EXERCISE
Your answer should be every line of the entries that has the string "https" in it.

DATA TO USE
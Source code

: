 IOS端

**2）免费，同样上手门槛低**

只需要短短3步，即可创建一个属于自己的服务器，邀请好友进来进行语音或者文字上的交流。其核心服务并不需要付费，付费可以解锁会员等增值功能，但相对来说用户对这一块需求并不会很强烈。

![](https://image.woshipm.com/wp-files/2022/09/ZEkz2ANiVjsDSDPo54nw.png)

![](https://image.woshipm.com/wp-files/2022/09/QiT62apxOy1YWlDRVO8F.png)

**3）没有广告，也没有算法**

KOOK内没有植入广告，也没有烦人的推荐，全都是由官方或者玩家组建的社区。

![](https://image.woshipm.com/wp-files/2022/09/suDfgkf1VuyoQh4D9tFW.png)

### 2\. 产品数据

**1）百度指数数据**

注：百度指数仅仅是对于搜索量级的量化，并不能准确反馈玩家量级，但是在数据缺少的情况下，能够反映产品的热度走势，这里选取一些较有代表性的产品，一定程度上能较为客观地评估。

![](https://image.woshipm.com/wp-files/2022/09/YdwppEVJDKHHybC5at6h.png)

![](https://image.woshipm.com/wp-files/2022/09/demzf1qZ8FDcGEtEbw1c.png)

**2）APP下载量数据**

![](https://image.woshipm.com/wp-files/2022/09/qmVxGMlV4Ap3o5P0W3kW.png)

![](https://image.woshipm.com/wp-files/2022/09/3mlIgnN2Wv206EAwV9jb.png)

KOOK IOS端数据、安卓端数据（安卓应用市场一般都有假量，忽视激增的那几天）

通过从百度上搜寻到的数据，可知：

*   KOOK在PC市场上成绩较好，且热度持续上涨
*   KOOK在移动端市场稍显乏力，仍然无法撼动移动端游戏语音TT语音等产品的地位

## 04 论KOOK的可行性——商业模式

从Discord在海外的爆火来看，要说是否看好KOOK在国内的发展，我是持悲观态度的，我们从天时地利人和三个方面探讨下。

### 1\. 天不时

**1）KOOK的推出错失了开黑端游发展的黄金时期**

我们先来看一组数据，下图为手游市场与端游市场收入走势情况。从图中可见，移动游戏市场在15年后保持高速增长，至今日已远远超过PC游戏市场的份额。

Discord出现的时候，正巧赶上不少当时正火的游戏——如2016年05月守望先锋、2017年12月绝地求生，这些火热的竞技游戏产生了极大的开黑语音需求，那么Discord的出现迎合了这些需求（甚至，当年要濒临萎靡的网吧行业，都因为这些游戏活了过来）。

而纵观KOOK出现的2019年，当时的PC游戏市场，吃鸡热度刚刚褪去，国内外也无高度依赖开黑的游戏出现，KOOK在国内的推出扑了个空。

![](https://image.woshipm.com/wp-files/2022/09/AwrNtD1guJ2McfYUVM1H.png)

RESPONSE BELOW
![](https://image.woshipm.com/wp-files/2022/09/ZEkz2ANiVjsDSDPo54nw.png)
![](https://image.woshipm.com/wp-files/2022/09/QiT62apxOy1YWlDRVO8F.png)
![](https://image.woshipm.com/wp-files/2022/09/suDfgkf1VuyoQh4D9tFW.png)
![](https://image.woshipm.com/wp-files/2022/09/YdwppEVJDKHHybC5at6h.png)
![](https://image.woshipm.com/wp-files/2022/09/demzf1qZ8FDcGEtEbw1c.png)
![](https://image.woshipm.com/wp-files/2022/09/qmVxGMlV4Ap3o5P0W3kW.png)
![](https://image.woshipm.com/wp-files/2022/09/3mlIgnN2Wv206EAwV9jb.png)
![](https://image.woshipm.com/wp-files/2022/09/AwrNtD1guJ2McfYUVM1H.png)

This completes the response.